I used to say I could never follow the Slim-Fast plan.  They simply taste too good!  Now a chocolate shake with a meal?  No problem!  But 2 shakes a day instead of 2 meals?  Forget it!  Yet earlier this year, my husband decided he too wanted to lose some weight, so he jumped on the Slim-Fast bandwagon.  I watched as week by week, he got slimmer and slimmer.  (Hence the name, I guess.)  I finally decided that if he could do so well, I should give it a shot too.  So I did.

Since Monday, August 18th I’ve lost 17.5 pounds, an average of almost 3 pounds a week.  Apparently 1 pound a week is ideal, but I am in NO way complaining.  I’ve gone down 2 jean sizes.  I’m more flexible.  I have more endurance.  I literally feel, well, lighter.  I also have more confidence, but mainly because I’m not so concerned about my appearance now.  The other day my husband and I walked through a store and I noticed I wasn’t looking down as people passed by.  I felt confident.  I just didn’t care.

Don’t get me wrong…I’ve still got a good ways to go.  I’ve still got these chipmunk cheeks (cabbage patch head as I call it) and my tummy is still way too pokey…reminiscent of the Pillsbury Dough Boy.  I have another 14 pounds to lose to be at my first super goal.  Then probably another 15 after that.  I’ll see how I feel.  I’m not concerned with the “national standard”, I’m concerned with how I look and feel.  Again, I’m tall and built like a female linebacker.  It’s safe to say that size 8 is probably not in the cards for me.  But I’m totally fine with that.

I want to thank my loved ones for all their support throughout this process.  My husband and parents have been very encouraging, and know when I have to be tough with myself.  My best friends have consistently cheered me on and complimented me – and I know it’s sincere.  I’m no Heidi Klum, let’s face it hehehe….but that’s ok with me.

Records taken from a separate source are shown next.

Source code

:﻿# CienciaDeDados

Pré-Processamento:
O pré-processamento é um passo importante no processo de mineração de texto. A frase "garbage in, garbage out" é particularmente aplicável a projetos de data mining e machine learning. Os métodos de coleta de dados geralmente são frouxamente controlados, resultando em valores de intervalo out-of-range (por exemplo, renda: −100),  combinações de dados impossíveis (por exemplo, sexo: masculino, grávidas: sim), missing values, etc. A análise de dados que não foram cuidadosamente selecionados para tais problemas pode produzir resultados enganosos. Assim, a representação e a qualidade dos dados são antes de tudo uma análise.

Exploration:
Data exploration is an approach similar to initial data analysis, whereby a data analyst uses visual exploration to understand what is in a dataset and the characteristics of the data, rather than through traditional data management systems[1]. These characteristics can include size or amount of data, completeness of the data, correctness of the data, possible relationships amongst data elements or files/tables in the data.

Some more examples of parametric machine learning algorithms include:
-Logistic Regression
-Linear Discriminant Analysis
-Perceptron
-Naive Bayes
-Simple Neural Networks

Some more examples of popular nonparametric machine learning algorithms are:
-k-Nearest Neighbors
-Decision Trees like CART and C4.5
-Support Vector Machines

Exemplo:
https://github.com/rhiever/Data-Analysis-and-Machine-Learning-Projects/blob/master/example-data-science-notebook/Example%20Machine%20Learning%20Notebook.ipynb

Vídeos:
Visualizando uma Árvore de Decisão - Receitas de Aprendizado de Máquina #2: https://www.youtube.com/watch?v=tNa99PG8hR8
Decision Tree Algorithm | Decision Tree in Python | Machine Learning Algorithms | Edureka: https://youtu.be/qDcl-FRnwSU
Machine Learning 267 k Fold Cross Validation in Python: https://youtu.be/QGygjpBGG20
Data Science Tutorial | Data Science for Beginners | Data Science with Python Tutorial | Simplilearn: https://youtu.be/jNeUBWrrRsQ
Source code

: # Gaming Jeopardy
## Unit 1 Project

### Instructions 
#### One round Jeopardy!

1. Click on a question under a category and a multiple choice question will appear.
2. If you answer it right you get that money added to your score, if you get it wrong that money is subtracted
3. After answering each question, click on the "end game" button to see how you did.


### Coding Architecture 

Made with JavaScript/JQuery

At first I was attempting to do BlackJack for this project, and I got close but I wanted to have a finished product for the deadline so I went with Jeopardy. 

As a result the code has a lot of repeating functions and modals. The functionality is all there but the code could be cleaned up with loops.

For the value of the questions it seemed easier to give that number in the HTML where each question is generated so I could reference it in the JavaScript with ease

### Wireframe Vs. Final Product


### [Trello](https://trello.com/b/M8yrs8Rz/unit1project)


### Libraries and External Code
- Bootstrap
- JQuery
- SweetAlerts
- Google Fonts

The bottom line is being happy with yourself at ANY size.  Whether you wear a 2 or a 20, be who you are.  If you’re underweight or overweight, and it’s at an unhealthy level, be proactive about taking good care of yourself.  A woman is not guaranteed happiness because she weighs 100 pounds, anymore than a woman is guaranteed misery at 200 pounds.  (And by the way, you can be overweight and healthy too.  My sister-in-law is tiny in my eyes, yet our family doctor tells her to lose weight.  He’s never once suggested it to me.  The reason is that she had gestational Diabetes with her youngest child.)  Family medical history does play a big role, but just try to be as healthy as you can at whatever size feels best.

As for the Slim-Fast, it really does work. The first day was ROUGH.  I wanted to eat everything in sight.  The second day was not as bad, and by the fourth I felt better about things.  It takes patience.  You aren’t going to lose 10 pounds in a week, unless you ingest nothing but Slim-Fast.  (I wouldn’t recommend that.)  Another thing that has helped is my exercise regimine.  Yeah I know, the dreaded “E-word”.  It’s true though, you simply have to burn more than you consume.  I use our Wii Fit every morning, then ride my bike for 20 minutes every evening.  The one meal I do eat every day is usually a baked potato, or a chicken salad sandwich.  And yes, I eat ice cream probably once a week at least.  This is not about starving yourself, or completely denying yourself.  When you do that,  you end up losing your mind one day and binge on anything you can find.  Then you’re right back to square one.  If you eat something decadent one day, just exercise a few extra minutes the next day.  It’s really not that hard.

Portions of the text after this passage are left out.